Decidi, por fim, ouvir o que tem a dizer o mais polêmico
personagem dos últimos dias: a Polícia Carinhosa.
O elemento adentrou o recinto com manemolência, ao som de
“trago esta rosa, uuuh, para te dar”.
Moçadinha protestante,
providencie JÁ essa máscara do Costinha para as manifestações
Ruy Goiaba – Cês fizeram o couro comer na semana passada. É
bonito isso?
Polícia Carinhosa – Negativo. Só oferecemos gentilmente aos
manifestantes o mesmo tipo de atendimento dado às comunidades carentes, como
massagem gratuita das gengivas com o cabo dos fuzis.
RG – Vocês machucaram gente que protestava pacificamente ou
que não tinha nada a ver com a manifestação. Dispararam em gente que filmava da
janela. Mais de um jornalista levou tiro de bala de borracha no olho.
PC – Negativo. Foram disparos amigos, para advertir sobre o
risco das janelas. Nosso efetivo altamente treinado detectou um cisco no olho
dos referidos profissionais e optou pelo uso desse armamento não letal.
RG – Mas bala de borracha cega!
PC – Elimina o problema do cisco, concorda? Assim como a
decapitação resolve em definitivo o problema da caspa. Esse pessoal reclama
demais, francamente.
RG – Vocês apreenderam até vinagre que o pessoal ia usar
contra o gás lacrimogêneo.
PC – Era gás hilariante vencido, mal aí. E vinagre faz mal,
amigo. Faz você viver a vida com azedume. Nas próximas operações vamos
apreender também o sal, o açúcar e as gorduras saturadas.

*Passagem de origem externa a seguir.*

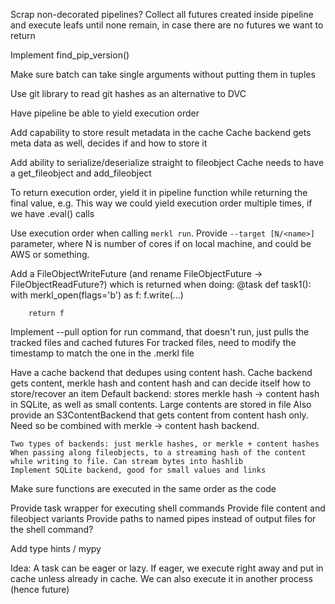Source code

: Scrap non-decorated pipelines? Collect all futures created inside pipeline and execute leafs until none remain, in case
there are no futures we want to return

Implement find_pip_version()

Make sure batch can take single arguments without putting them in tuples

Use git library to read git hashes as an alternative to DVC

Have pipeline be able to yield execution order

Add capability to store result metadata in the cache
    Cache backend gets meta data as well, decides if and how to store it

Add ability to serialize/deserialize straight to fileobject
    Cache needs to have a get_fileobject and add_fileobject

To return execution order, yield it in pipeline function while returning the final value, e.g. This way we could yield
execution order multiple times, if we have .eval() calls

Use execution order when calling `merkl run`. Provide `--target [N/<name>]` parameter, where N is number of cores if on
local machine, and <name> could be AWS or something.

Add a FileObjectWriteFuture (and rename FileObjectFuture -> FileObjectReadFuture?) which is returned when doing:
    @task
    def task1():
        with merkl_open(flags='b') as f:
            f.write(...)

        return f

Implement --pull option for run command, that doesn't run, just pulls the tracked files and cached futures
    For tracked files, need to modify the timestamp to match the one in the .merkl file

Have a cache backend that dedupes using content hash.
    Cache backend gets content, merkle hash and content hash and can decide itself how to store/recover an item
    Default backend: stores merkle hash -> content hash in SQLite, as well as small contents. Large contents are stored
    in file
    Also provide an S3ContentBackend that gets content from content hash only. Need so be combined with merkle ->
    content hash backend.

    Two types of backends: just merkle hashes, or merkle + content hashes
    When passing along fileobjects, to a streaming hash of the content while writing to file. Can stream bytes into hashlib
    Implement SQLite backend, good for small values and links

Make sure functions are executed in the same order as the code

Provide task wrapper for executing shell commands
    Provide file content and fileobject variants
    Provide paths to named pipes instead of output files for the shell command?

Add type hints / mypy

Idea: A task can be eager or lazy. If eager, we execute right away and put in cache unless
already in cache. We can also execute it in another process (hence future)

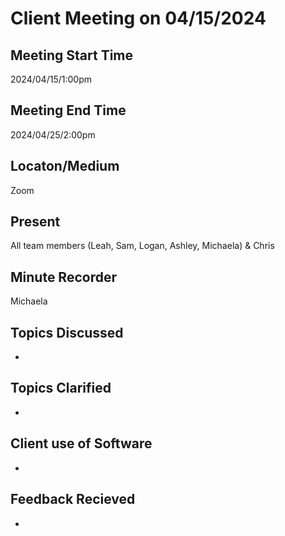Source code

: # Client Meeting on 04/15/2024

## Meeting Start Time
2024/04/15/1:00pm

## Meeting End Time
2024/04/25/2:00pm

## Locaton/Medium
Zoom

## Present
All team members (Leah, Sam, Logan, Ashley, Michaela) & Chris

## Minute Recorder
Michaela

## Topics Discussed
-

## Topics Clarified
-

## Client use of Software
-

## Feedback Recieved
-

RG – Chuchu beleza. Para encerrar, alguma mensagem para os
nossos leitores?
PC – Bombas de efeito moral e o melhor do Carnaval [bombas
de efeito moral explodem, entrevistador fica atordoado, elemento se evade
encerrando a entrevista].
RUY GOIABA curte
muitão protestos de estima e consideração, mas se pergunta sinceramente se a
solução pra quem apanha do Estado é mais Estado (a mão que afaga é a mesma que
apedreja). E vestirá sobretudo e óculos sem grau nos protestos porque acredita
na salvação pelo hipsterismo.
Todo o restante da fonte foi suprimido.